The truly wealthy people do not gain their wealth through income. They get it through capital gains ( stocks, homes, asset value increases ). Capital gains ( long term ) are taxed at 20%.
Your sentiment that the truly rich make their money outside of a typical paycheck is correct though. It’s a balancing act of how do we tax people who have accumulated so much wealth in capital vs taxing capital so much that people don’t invest in it.
I don’t pretend to have the answer there but spreading disinformation that professional working people would be hurt by a 70% rate on every $1 over $10 million is pretty irresponsible.
Just like lowering the highest tax bracket and tax rate lowered the tax brackets and tax rates below it.

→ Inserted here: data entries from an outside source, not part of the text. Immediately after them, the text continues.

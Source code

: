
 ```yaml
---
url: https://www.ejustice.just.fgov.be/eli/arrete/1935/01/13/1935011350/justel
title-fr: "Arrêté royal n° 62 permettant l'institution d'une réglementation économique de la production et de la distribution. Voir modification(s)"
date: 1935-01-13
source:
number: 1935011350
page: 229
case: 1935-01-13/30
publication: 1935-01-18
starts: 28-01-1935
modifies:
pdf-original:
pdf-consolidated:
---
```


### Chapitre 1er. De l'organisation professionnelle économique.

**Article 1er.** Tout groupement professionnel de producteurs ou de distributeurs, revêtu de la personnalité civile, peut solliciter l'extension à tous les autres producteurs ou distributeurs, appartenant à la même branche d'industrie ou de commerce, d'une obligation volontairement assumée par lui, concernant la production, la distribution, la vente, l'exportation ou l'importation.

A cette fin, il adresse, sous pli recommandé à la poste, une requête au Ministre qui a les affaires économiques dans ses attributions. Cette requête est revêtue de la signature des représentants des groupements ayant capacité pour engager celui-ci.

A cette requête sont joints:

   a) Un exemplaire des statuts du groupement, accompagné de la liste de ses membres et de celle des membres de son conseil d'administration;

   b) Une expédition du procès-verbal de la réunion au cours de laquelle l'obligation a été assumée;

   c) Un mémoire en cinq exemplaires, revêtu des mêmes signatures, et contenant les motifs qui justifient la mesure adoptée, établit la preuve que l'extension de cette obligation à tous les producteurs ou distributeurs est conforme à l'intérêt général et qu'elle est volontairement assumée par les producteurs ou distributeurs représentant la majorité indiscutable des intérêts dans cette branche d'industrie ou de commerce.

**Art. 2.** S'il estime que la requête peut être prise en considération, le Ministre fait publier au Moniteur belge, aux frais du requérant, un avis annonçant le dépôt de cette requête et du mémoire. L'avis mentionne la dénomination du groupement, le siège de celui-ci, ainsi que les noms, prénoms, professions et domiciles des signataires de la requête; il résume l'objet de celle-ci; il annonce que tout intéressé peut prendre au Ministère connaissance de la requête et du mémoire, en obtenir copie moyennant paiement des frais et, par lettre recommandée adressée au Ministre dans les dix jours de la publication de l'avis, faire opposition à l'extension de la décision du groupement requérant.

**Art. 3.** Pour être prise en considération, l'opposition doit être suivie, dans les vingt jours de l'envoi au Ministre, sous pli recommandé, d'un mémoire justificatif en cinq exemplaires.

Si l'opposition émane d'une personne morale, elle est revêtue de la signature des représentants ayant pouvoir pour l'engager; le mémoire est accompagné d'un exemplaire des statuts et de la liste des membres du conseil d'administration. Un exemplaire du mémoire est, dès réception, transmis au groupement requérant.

Creating a new highest tax bracket will do the opposite.
But then again, it's my opinion not "disinformation".
To make statements that a 70% bracket above $10 million would negatively affect professions that are typically upper-middle class (not $10 mil/year) is misleading at a minimum.
So first: how many doctors, lawyers, software developers, traders, small businesspeople, or etc. make over $10M in income? (You wrote "small business," but to be clear, we're not talking about business tax rates, we're talking about personal income.) In 2016, less than 20,000 IRS returns showed combined adjusted gross incomes of $10M or over. (That includes married couples pooling their income.)
So for the incredibly vast majority of taxpayers, adding another tax bracket higher than the ones established now would have no effect at all. Period. Given that the top tax bracket in 2019 doesn't kick in until an AGI of $510K (or $612K for married), what are we talking about? Say, a new 50% tax bracket that starts at 5M and a 70% one that starts at 10M? How many people would truly be affected by this? Far under a million. Quite likely well under 200K.
My mother had a financial adviser years ago who half-joked that his life goal was to pay personal income taxes of $1M a year. That gets at an essential truth that people who think that this tax would "hurt" people seem to miss. If I was in a position where a 70% marginal tax rate on income over $10M a year had any material effect on me whatsoever, it's not an exaggeration to say that I'd be too rich to care.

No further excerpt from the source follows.